◆ **WHAT THE TASK ASKS**
Given the listing below, the answer must be only the number of lines containing the string "user".

(Beginning of RAW DATA)

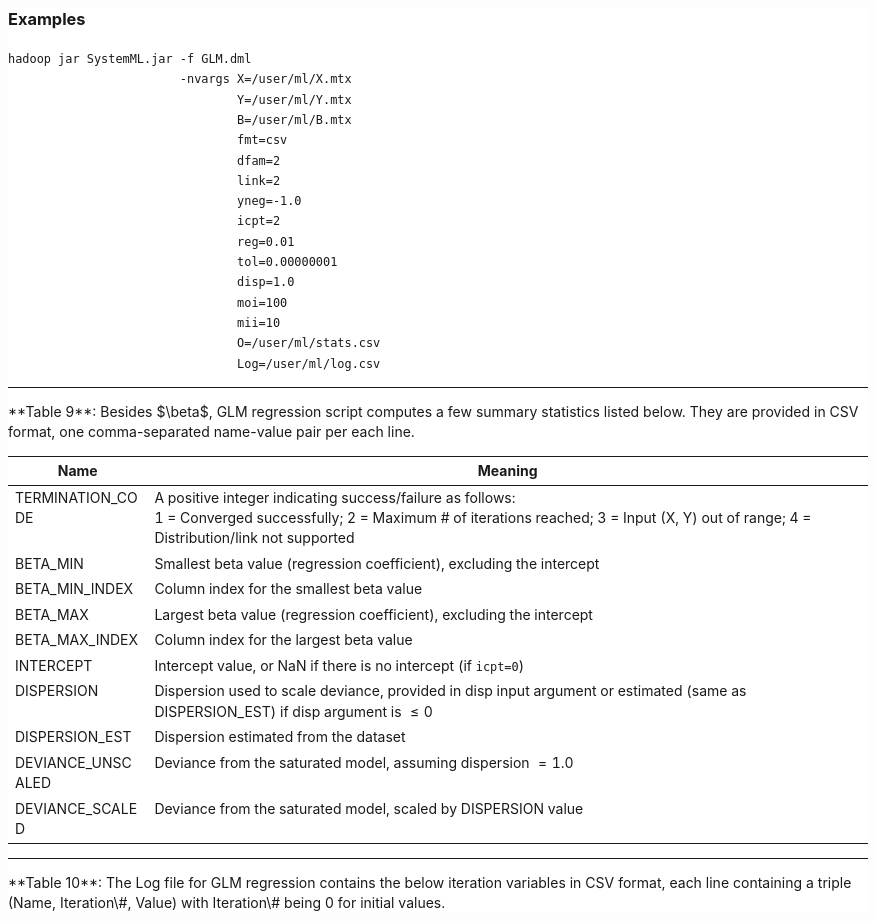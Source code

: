 ### Examples

    hadoop jar SystemML.jar -f GLM.dml
                            -nvargs X=/user/ml/X.mtx 
                                    Y=/user/ml/Y.mtx 
                                    B=/user/ml/B.mtx 
                                    fmt=csv 
                                    dfam=2 
                                    link=2 
                                    yneg=-1.0 
                                    icpt=2 
                                    reg=0.01 
                                    tol=0.00000001 
                                    disp=1.0 
                                    moi=100 
                                    mii=10 
                                    O=/user/ml/stats.csv 
                                    Log=/user/ml/log.csv


* * *

<a name="table9" />
**Table 9**: Besides $\beta$, GLM regression script computes a few summary
statistics listed below. They are provided in CSV format, one
comma-separated name-value pair per each line.

| Name                  | Meaning |
| --------------------- | ------- |
| TERMINATION\_CODE   | A positive integer indicating success/failure as follows: <br />1 = Converged successfully; 2 = Maximum \# of iterations reached; 3 = Input (X, Y) out of range; 4 = Distribution/link not supported
| BETA\_MIN           | Smallest beta value (regression coefficient), excluding the intercept
| BETA\_MIN\_INDEX    | Column index for the smallest beta value
| BETA\_MAX           | Largest beta value (regression coefficient), excluding the intercept
| BETA\_MAX\_INDEX    | Column index for the largest beta value
| INTERCEPT           | Intercept value, or NaN if there is no intercept (if `icpt=0`)
| DISPERSION          | Dispersion used to scale deviance, provided in disp input argument  or estimated (same as DISPERSION\_EST) if disp argument is $\leq 0$
| DISPERSION\_EST     | Dispersion estimated from the dataset
| DEVIANCE\_UNSCALED  | Deviance from the saturated model, assuming dispersion $= 1.0$
| DEVIANCE\_SCALED    | Deviance from the saturated model, scaled by DISPERSION value


* * *

<a name="table10" />
**Table 10**: The Log file for GLM regression contains the below
iteration variables in CSV format, each line containing a triple (Name,
Iteration\#, Value) with Iteration\# being 0 for initial values.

(End of RAW DATA)

◆ **WORKED SOLUTION**
5